● Your instructions: Excluding images, repeat the data exactly as given.

────

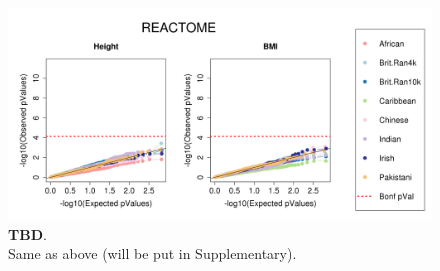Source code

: \documentclass[12pt, a4paper]{article}
\begin{document}
\begin{figure}[htbp]
\centering
\includegraphics[scale=.35]{Images/Supp/InterPath_Supp_Figure_QQPlots_REACTOME_vs1.png}
\caption[TBD]{\textbf{TBD}. \\ Same as above (will be put in Supplementary).}
\label{InterPath-Suppl-Figure-QQPlots-REACTOME}
\end{figure}

\end{document}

────

● Final answer:
Source code

: \documentclass[12pt, a4paper]{article}
\begin{document}
\begin{figure}[htbp]
\centering
\includegraphics[scale=.35]{Images/Supp/InterPath_Supp_Figure_QQPlots_REACTOME_vs1.png}
\caption[TBD]{\textbf{TBD}. \\ Same as above (will be put in Supplementary).}
\label{InterPath-Suppl-Figure-QQPlots-REACTOME}
\end{figure}

\end{document}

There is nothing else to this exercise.